-- Task objective --
What is the number of lines in the entries that contain the word "cletofreire"? Reply with that number only.

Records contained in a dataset
——

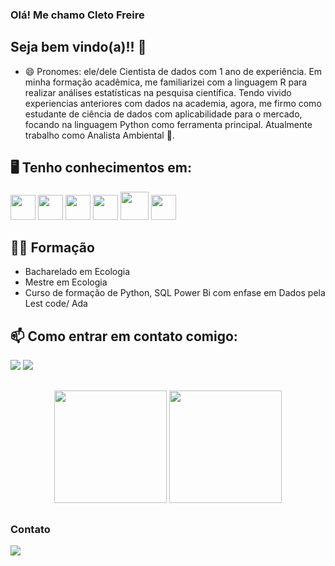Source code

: ### Olá! Me chamo Cleto Freire

## Seja bem vindo(a)!! 👋
- 😄 Pronomes: ele/dele
Cientista de dados com 1 ano de experiência. Em minha formação acadêmica, me familiarizei com a linguagem R para realizar análises estatísticas na pesquisa científica. Tendo vivido experiencias anteriores com dados na academia, agora, me firmo como estudante de ciência de dados com aplicabilidade para o mercado, focando na linguagem Python como ferramenta principal. Atualmente trabalho como Analista Ambiental 🌱.

## 🖥️ Tenho conhecimentos em: 

<img src="https://cdn.jsdelivr.net/gh/devicons/devicon/icons/postgresql/postgresql-original-wordmark.svg" width="40" height="40"/>  <img src="https://cdn.jsdelivr.net/gh/devicons/devicon/icons/python/python-plain-wordmark.svg" width="40" height="40"/>  <img src="https://cdn.jsdelivr.net/gh/devicons/devicon/icons/jupyter/jupyter-original-wordmark.svg" width="40" height="40"/>  <img src="https://cdn.jsdelivr.net/gh/devicons/devicon/icons/numpy/numpy-original-wordmark.svg" width="40" height="40"/>  <img src="https://cdn.jsdelivr.net/gh/devicons/devicon/icons/pandas/pandas-original-wordmark.svg" width="45" height="45"/>  <img src="https://cdn.jsdelivr.net/gh/devicons/devicon/icons/r/r-original.svg" width="40" height="40" />

## 👨‍🎓 Formação
- Bacharelado em Ecologia 
- Mestre em Ecologia
- Curso de formação de Python, SQL Power Bi com enfase em Dados  pela Lest code/ Ada 

          
## 📫 Como entrar em contato comigo:

<a href = "mailto:cletofreire@gmail.com"><img src="https://img.shields.io/badge/Gmail-D14836?style=for-the-badge&logo=gmail&logoColor=white" target="_blank"></a> 
<a href="https://www.linkedin.com/in/cleto-freire-data-science/" target="_blank"><img src="https://img.shields.io/badge/-LinkedIn-%230077B5?style=for-the-badge&logo=linkedin&logoColor=white" target="_blank"></a>   
</div>


##

<div align="center">
  <img height="180em" src="https://github-readme-stats.vercel.app/api?username=cletofreire&show_icons=true&theme=dracula&include_all_commits=true&count_private=true"/>
  <img height="180em" src="https://github-readme-stats.vercel.app/api/top-langs/?username=cletofreire&layout=compact&langs_count=7&theme=dracula"/>
</div>

##
 ##
 
 ### Contato
 
 <div> 
  <a href="https://www.linkedin.com/in/cleto-freire-65b23621b/" target="_blank"><img src="https://img.shields.io/badge/LinkedIn-0077B5?style=for-the-badge&logo=linkedin&logoColor=white" target="_blank"></a>
</div>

——

-- Your solution --
3